**** Recorded information

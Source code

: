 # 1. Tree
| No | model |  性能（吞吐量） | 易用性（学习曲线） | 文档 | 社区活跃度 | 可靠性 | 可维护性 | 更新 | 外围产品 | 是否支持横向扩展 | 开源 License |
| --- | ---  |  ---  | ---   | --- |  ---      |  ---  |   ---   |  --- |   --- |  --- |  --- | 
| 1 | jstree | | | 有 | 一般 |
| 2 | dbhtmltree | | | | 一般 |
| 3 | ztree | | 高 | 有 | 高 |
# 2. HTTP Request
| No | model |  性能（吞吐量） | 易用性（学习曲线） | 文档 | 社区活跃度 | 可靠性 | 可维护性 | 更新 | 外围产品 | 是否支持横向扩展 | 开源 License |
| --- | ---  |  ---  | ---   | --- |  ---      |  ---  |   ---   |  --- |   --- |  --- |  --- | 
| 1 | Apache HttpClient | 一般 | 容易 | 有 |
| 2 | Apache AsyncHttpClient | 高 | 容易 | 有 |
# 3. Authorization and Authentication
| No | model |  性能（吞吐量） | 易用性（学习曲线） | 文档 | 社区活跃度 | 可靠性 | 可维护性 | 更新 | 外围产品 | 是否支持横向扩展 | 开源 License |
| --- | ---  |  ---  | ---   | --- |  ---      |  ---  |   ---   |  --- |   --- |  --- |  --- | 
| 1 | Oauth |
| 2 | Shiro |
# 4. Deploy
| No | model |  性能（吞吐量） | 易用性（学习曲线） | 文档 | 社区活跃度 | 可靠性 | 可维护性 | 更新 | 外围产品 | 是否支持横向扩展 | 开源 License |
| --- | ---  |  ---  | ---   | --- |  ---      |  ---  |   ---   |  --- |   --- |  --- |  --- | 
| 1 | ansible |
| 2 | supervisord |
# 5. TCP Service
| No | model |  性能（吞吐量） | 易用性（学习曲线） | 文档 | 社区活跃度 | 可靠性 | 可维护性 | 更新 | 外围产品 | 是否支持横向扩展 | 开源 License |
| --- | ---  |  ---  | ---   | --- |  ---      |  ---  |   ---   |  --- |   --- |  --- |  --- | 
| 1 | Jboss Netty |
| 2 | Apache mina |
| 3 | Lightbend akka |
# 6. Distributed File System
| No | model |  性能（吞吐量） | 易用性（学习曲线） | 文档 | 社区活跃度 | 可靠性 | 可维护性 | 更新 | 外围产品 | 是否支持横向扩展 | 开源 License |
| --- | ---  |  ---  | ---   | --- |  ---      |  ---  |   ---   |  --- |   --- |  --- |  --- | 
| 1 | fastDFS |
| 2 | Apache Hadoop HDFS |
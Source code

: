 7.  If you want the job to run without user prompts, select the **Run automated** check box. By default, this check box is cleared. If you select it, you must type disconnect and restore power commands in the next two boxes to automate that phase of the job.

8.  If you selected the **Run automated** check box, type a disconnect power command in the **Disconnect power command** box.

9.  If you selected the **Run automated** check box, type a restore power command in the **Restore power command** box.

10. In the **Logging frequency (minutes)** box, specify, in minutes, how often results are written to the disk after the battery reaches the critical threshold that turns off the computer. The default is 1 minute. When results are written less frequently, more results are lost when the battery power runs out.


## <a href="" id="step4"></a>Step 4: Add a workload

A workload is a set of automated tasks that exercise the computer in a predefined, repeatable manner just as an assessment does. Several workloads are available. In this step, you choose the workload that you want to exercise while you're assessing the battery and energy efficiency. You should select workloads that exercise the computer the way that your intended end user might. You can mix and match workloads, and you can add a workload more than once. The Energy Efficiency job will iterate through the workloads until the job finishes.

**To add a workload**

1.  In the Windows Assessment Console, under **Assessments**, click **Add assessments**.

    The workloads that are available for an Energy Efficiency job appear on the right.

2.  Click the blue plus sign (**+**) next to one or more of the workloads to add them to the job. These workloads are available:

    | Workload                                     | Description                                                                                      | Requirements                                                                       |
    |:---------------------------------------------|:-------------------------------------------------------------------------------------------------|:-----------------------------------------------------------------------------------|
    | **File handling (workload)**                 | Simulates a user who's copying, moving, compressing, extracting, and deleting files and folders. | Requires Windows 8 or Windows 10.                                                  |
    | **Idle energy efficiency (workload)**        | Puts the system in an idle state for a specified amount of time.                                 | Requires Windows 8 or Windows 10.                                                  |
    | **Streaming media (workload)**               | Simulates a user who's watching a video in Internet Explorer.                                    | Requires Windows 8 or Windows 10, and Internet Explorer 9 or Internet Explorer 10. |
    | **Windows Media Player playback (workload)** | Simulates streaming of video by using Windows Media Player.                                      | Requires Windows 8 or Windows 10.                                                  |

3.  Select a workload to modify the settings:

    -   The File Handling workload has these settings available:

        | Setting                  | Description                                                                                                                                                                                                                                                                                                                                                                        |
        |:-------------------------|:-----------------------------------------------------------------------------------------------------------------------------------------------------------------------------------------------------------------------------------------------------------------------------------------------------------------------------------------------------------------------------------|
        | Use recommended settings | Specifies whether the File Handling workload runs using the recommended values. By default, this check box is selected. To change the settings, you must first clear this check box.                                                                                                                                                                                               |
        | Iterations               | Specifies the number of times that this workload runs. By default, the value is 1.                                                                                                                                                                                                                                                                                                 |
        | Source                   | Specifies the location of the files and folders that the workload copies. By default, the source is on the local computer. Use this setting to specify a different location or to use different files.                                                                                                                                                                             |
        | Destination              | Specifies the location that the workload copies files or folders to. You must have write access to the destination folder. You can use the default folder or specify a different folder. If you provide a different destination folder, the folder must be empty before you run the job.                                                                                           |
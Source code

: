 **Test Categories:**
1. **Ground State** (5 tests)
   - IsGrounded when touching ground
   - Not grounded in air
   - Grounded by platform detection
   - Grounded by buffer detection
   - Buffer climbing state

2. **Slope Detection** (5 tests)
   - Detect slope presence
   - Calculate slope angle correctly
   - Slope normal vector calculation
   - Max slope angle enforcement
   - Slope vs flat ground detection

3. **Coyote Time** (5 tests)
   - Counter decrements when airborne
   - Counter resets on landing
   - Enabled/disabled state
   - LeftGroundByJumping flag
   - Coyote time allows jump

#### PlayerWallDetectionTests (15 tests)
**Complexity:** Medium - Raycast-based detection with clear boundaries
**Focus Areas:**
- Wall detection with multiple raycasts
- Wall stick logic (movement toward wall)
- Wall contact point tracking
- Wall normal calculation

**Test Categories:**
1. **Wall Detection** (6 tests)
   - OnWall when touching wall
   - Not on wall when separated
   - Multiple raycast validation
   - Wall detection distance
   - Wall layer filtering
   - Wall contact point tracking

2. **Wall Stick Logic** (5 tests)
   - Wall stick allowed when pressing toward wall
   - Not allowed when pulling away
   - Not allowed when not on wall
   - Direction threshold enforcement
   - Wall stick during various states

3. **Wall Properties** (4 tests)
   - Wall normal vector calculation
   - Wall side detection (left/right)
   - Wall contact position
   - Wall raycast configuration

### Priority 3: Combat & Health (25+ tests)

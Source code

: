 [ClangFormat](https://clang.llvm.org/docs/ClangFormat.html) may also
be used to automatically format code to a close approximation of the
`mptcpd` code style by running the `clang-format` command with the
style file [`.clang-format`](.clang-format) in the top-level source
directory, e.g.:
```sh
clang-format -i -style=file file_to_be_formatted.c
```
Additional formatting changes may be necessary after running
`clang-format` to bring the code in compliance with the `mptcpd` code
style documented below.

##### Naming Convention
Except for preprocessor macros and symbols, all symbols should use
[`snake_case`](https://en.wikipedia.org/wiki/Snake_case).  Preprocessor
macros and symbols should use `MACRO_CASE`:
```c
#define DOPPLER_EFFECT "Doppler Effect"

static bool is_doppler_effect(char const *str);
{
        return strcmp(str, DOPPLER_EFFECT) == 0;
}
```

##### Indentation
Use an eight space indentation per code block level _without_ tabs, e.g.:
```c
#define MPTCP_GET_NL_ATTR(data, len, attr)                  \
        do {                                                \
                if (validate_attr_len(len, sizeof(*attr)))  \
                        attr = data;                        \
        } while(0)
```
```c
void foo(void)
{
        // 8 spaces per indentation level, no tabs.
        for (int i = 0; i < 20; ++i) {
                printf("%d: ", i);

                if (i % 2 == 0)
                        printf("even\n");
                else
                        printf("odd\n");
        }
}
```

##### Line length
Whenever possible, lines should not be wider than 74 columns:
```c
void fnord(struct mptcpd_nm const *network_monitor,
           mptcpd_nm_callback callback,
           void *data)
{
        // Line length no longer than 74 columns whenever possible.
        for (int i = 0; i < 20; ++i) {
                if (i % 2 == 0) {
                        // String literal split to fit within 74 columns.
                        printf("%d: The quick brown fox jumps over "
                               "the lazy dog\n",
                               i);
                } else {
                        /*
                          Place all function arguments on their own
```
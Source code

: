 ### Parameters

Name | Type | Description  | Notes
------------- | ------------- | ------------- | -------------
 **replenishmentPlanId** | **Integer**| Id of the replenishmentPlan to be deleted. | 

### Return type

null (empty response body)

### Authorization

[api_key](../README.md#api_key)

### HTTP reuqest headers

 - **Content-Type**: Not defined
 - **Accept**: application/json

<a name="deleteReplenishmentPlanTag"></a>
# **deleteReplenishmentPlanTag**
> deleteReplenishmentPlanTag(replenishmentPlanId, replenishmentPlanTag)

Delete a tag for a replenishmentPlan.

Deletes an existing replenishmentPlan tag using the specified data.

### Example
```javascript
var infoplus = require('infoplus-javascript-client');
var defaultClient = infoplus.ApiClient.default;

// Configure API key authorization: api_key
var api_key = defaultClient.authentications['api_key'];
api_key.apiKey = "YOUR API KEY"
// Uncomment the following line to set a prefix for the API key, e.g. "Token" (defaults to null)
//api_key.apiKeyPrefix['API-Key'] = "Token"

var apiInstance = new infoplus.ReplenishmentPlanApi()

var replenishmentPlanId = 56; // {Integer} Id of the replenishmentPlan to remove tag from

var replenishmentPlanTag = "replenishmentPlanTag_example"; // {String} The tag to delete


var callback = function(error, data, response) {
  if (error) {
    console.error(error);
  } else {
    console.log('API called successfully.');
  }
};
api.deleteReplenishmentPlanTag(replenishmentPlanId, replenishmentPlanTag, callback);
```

********

Goal of the exercise ->
Which lines in the records above contain the string "point"? Copy them.

Exercise answer ->
- Wall contact point tracking
   - Wall contact point tracking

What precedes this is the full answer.